IMPLEMENTATION CHALLENGES

Sensitivity to policy costs is more significant in developing country mar­kets such as India, China, Brazil, Philippines and Bangladesh than in more developed economies. Thus, a common approach toward renewable energy technologies, seen in developing countries, is to “rationalize de­velopment and deployment strategy” (MNRE 2006) of renewable energy technologies. For instance, India planned in its eleventh Five-Year plan (2007-2012) to install 15,000 MW of grid-connected renewable energy and it was widely believed that this market expansion would be driven by wind, micro-hydro and biomass, as the plan recognized that solar PV would be an option only if the prices come down to levels comparable to micro-hydro.

More recently, the National Solar Mission promoting solar power in India has been launched. The first phase (2009-2013) targets increases in the utility grid power from solar sources, including CSP, by over a 1 GW (ESMAP, 2011a). By 2022, 20 GW of solar capacity is to be added in India. The approach to the renewable energy mix in China, Philippines and Bangladesh represents similar priorities of rationalizing the policy costs. In Brazil, as in other developing countries, the minimal policy cost is ensured via technology-specific and reserve energy auctions (ESMAP, 2011b) as the cheapest renewable energy projects are implemented first.

Solar PV is recognized as serving a niche market that is very important in developing countries—electrification of rural and peri-urban areas that do not yet have access to the electri grid. There are vigorous efforts to ex­pand the market for Solar Home Systems (SHS) as a means toward rural electrification. However, rural and peri-urban areas are characterized by low income households that may not be able to afford solar energy tech­nologies unless they are substantially subsidized. Until now, the approach is to provide subsidies either via government funds or through interna­tional donors. However, a subsidy is a short-term support, not a long-term solution.
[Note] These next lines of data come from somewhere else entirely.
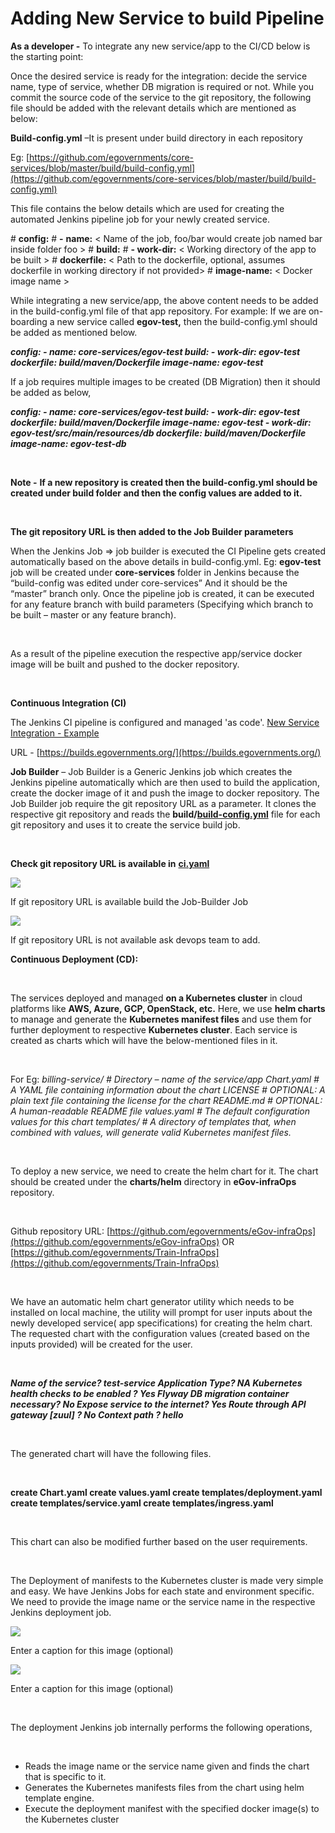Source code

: # Adding New Service to build Pipeline

**As a developer -** To integrate any new service/app to the CI/CD below is the starting point:

Once the desired service is ready for the integration: decide the service name, type of service, whether DB migration is required or not. While you commit the source code of the service to the git repository, the following file should be added with the relevant details which are mentioned as below:

**Build-config.yml** –It is present under build directory in each repository

Eg: [https://github.com/egovernments/core-services/blob/master/build/build-config.yml](https://github.com/egovernments/core-services/blob/master/build/build-config.yml)

This file contains the below details which are used for creating the automated Jenkins pipeline job for your newly created service.

\# **config:** \# **-** **name:** &lt; Name of the job, foo/bar would create job named bar inside folder foo &gt; \# **build:** \# **- work-dir:** &lt; Working directory of the app to be built &gt; \# **dockerfile:** &lt; Path to the dockerfile, optional, assumes dockerfile in working directory if not provided&gt; \# **image-name:** &lt; Docker image name &gt;

While integrating a new service/app, the above content needs to be added in the build-config.yml file of that app repository. For example: If we are on-boarding a new service called **egov-test,** then the build-config.yml should be added as mentioned below.

_**config: - name: core-services/egov-test build: - work-dir: egov-test dockerfile: build/maven/Dockerfile image-name: egov-test**_

If a job requires multiple images to be created \(DB Migration\) then it should be added as below,

_**config: - name: core-services/egov-test build: - work-dir: egov-test dockerfile: build/maven/Dockerfile image-name: egov-test - work-dir: egov-test/src/main/resources/db dockerfile: build/maven/Dockerfile image-name: egov-test-db**_

‌

**Note -** **If a new repository is created then the build-config.yml should be created under build folder and then the config values are added to it.**

‌

**The git repository URL is then added to the Job Builder parameters**

When the Jenkins Job =&gt; job builder is executed the CI Pipeline gets created automatically based on the above details in build-config.yml. Eg: **egov-test** job will be created under **core-services** folder in Jenkins because the “build-config was edited under core-services” And it should be the “master” branch only. Once the pipeline job is created, it can be executed for any feature branch with build parameters \(Specifying which branch to be built – master or any feature branch\).

‌

As a result of the pipeline execution the respective app/service docker image will be built and pushed to the docker repository.

‌

**Continuous Integration \(CI\)**

The Jenkins CI pipeline is configured and managed 'as code'. [New Service Integration - Example](https://digit-discuss.atlassian.net/wiki/spaces/DOPS/pages/111673399/New+Service+Integration+-+Example)

URL - [https://builds.egovernments.org/](https://builds.egovernments.org/)

**Job Builder** – Job Builder is a Generic Jenkins job which creates the Jenkins pipeline automatically which are then used to build the application, create the docker image of it and push the image to docker repository. The Job Builder job require the git repository URL as a parameter. It clones the respective git repository and reads the **build/**[**build-config.yml**](https://github.com/egovernments/core-services/blob/master/build/build-config.yml) file for each git repository and uses it to create the service build job.

‌

**Check git repository URL is available in** [**ci.yaml**](https://github.com/egovernments/eGov-infraOps/blob/master/helm/environments/ci.yaml)[‌](https://github.com/egovernments/eGov-infraOps/blob/master/helm/environments/ci.yaml)‌

![](../../../.gitbook/assets/0%20%281%29.png)

If git repository URL is available build the Job-Builder Job

![](../../../.gitbook/assets/1%20%281%29.png)

If git repository URL is not available ask devops team to add.

**Continuous Deployment \(CD\):**

‌

The services deployed and managed **on a Kubernetes cluster** in cloud platforms like **AWS, Azure, GCP, OpenStack, etc.** Here, we use **helm charts** to manage and generate the **Kubernetes manifest files** and use them for further deployment to respective **Kubernetes cluster**. Each service is created as charts which will have the below-mentioned files in it.

‌

For Eg: _billing-service/ \# Directory – name of the service/app Chart.yaml \# A YAML file containing information about the chart LICENSE \# OPTIONAL: A plain text file containing the license for the chart README.md \# OPTIONAL: A human-readable README file values.yaml \# The default configuration values for this chart templates/ \# A directory of templates that, when combined with values, will generate valid Kubernetes manifest files._

‌

To deploy a new service, we need to create the helm chart for it. The chart should be created under the **charts/helm** directory in **eGov-infraOps** repository.

‌

Github repository URL: [https://github.com/egovernments/eGov-infraOps](https://github.com/egovernments/eGov-infraOps) OR [https://github.com/egovernments/Train-InfraOps](https://github.com/egovernments/Train-InfraOps)

‌

We have an automatic helm chart generator utility which needs to be installed on local machine, the utility will prompt for user inputs about the newly developed service\( app specifications\) for creating the helm chart. The requested chart with the configuration values \(created based on the inputs provided\) will be created for the user.

‌

_**Name of the service? test-service Application Type? NA Kubernetes health checks to be enabled ? Yes Flyway DB migration container necessary? No Expose service to the internet? Yes Route through API gateway \[zuul\] ? No Context path ? hello**_

‌

The generated chart will have the following files.

‌

**create Chart.yaml create values.yaml create templates/deployment.yaml create templates/service.yaml create templates/ingress.yaml**

‌

This chart can also be modified further based on the user requirements.

‌

The Deployment of manifests to the Kubernetes cluster is made very simple and easy. We have Jenkins Jobs for each state and environment specific. We need to provide the image name or the service name in the respective Jenkins deployment job.

![](../../../.gitbook/assets/2%20%281%29.png)

Enter a caption for this image \(optional\)

![](../../../.gitbook/assets/3%20%281%29.png)

Enter a caption for this image \(optional\)

‌

The deployment Jenkins job internally performs the following operations,

‌

* Reads the image name or the service name given and finds the chart that is specific to it.
* Generates the Kubernetes manifests files from the chart using helm template engine.
* Execute the deployment manifest with the specified docker image\(s\) to the Kubernetes cluster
CSP and solar water heating are comparatively cheaper than solar PVs. These could be cost competitive with conventional fuels if existing sub­sidies to the latter are reduced or removed. However, fossil fuel subsidies are politically sensitive in many countries and their removal might take time. Thus far, CSP has not found much success in a developing country context. Unlike Solar PV, CSP is limited to utility scale applications and as such is often out of consideration in the traditional utility generation market due to current prices. Thus, developing country governments have adopted a cautious policy approach to this market, focusing more on pilot scale projects, as with grid-connected solar PV. Through its National Solar Mission, India is the first developing country to take a step towards the installation of CSP capacity.

Unlike in electric applications, solar heating applications enjoy limited policy support as instruments like FITs and RPS are not applicable for heating applications. Moreover, it is more difficult to measure and verify solar water heating performance, and so performance-based incentives are harder to enact.